Labor Secretary Rosalinda Dimapilis-Baldoz said there is a great challenge to ensure that PWDs feel that the government is guaranteeing their fundamental freedoms, social protection and employment.

She said that as a signatory to the United Nations Convention on the Rights of Persons with Disabilities, the government is bound to abide with the treaty.

She noted that since RA 7277, known as the Magna Carta for Disabled Persons, was amended in 2006, there has been greater urgency to guarantee the basic rights, freedoms, and privileges of PWDs persons with disability to improve and enhance their social standing and dignity.

“Every individual person, with or without disability, is unique. In such uniqueness, there is a potential. And that potential should be fully or optimally developed,” Baldoz said.

“Thus, one of our goals is to raise the people’s awareness on issues and problems faced by PWDs and to enlist public support for concrete efforts to better PWDs’ economic and social conditions,” she explained.

She said that her department launched Tulong-Alalay Para sa Taong may Kapansanan or TULAY. Under the program, over 5,000 PWDs have benefited from the skills and entrepreneurship training, common facilities, tools, and raw materials for livelihood projects.

The Labor department also encourages employers to hire more PWDs in return for tax privileges and other incentives.

Baldoz urged government agencies to monitor and report the number of PWDs in their employ in the interest of transparency, saying that the DOLE itself has over 30 disabled employees.

Through the Social Insurance Fund contributed by employers and administered by the Government Service Insurance Service (GSIS) and Social Security System (SSS), the DOLE’s Employee Compensation Commission implements a social insurance program for occupationally-disabled workers. The SIF answers for claims of workers on work-related accidents and disabilities.

“To assist PWDs in their search for jobs, I have instructed the Bureau of Local Employment to make the PhilJobnet facility easily accessible to PWDs by lodging their skills and qualification profiles in the “skills for hire” category. The same should be true with the skills training of the TESDA,” Baldoz said.
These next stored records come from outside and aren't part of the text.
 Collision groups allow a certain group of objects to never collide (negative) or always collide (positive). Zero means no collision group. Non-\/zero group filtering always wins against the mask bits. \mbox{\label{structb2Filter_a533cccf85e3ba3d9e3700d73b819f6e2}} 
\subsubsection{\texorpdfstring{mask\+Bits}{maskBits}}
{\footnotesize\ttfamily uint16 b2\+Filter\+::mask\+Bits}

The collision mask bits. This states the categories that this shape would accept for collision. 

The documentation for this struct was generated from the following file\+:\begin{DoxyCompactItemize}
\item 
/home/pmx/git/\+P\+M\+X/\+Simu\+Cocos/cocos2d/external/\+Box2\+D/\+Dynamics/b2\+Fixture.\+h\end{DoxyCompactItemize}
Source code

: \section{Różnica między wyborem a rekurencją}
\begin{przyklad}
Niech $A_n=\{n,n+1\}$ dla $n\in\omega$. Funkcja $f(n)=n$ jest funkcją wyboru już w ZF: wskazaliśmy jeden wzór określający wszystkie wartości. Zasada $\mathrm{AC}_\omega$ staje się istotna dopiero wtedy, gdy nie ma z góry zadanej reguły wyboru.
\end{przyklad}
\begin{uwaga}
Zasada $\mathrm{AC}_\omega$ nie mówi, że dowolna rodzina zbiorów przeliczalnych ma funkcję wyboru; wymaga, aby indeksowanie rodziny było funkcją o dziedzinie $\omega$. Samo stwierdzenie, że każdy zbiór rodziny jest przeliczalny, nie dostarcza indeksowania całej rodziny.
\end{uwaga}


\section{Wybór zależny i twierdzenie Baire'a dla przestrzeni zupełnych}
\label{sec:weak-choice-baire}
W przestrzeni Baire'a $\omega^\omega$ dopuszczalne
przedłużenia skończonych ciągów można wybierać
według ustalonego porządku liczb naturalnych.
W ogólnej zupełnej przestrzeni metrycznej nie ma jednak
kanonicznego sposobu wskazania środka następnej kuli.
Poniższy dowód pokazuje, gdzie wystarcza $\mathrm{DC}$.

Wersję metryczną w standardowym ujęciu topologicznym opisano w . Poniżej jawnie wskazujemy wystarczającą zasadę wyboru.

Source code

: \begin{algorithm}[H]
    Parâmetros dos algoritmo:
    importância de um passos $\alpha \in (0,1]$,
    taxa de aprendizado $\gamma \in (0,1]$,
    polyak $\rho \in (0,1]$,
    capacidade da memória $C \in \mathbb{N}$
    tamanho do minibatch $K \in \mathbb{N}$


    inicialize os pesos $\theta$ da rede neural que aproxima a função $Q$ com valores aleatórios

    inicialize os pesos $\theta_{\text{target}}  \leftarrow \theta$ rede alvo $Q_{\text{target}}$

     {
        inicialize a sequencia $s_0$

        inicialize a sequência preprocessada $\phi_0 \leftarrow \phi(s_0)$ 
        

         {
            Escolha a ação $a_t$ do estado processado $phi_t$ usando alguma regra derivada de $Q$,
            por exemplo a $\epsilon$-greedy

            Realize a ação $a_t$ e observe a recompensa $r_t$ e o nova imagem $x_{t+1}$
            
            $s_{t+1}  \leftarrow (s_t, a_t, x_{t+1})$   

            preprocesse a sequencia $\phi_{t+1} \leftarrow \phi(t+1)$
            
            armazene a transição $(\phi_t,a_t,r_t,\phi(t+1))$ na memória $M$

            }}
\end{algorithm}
She said PWDs, as members of the labor force, have the capacity to contribute to national development efforts provided they are given the opportunity to cultivate their immense potential.

Hope
Ton Reyes, Senior Communications Officer, Department of External Affairs, Asian Development Bank (ADB), said that as a mother of two children with autism, she felt a sense of hope when the UN issued an appeal for employers to commit to offering jobs for individuals with autism.

“Having worked and lived with them for the past 20 years, I know in my mind and heart that they are capable of holding jobs and contributing to the workplace, if only they are given the opportunity and the right skills,” said Reyes in her ADB blog.

“Around the world, highly successful companies such as Google, Apple, and Microsoft are embracing diversity in the workplace for the many benefits it brings. With their unique skills and perspectives, persons with autism can enrich the workplace in many ways,” she added.

Reyes said that with appropriate training and supervision, persons with autism can become productive members of the workforce, whether in offices, animation studios, factories, small industries, or farms.

“It’s crucial to raise awareness. Autism continues to be widely misunderstood, creating a stigma that could deter employers from taking in persons with autism. The stigma and discrimination is very real and in your face – I know, I experience it almost everyday,” she said.

She proposed to the government to give incentives to organizations that hire persons with autism, as well as entrepreneurial ventures formed by persons with autism and their families.

Governments, Reyes further said must also support developing technical and vocational programs for persons with autism, citing as an example the baking and cooking classes offered by the Technical Education and Skills Development Authority in the Philippines.

Likewise, she said, development agencies could extend their assistance in helping governments find an integrated approach to designing and implementing mainstreaming policies and programs.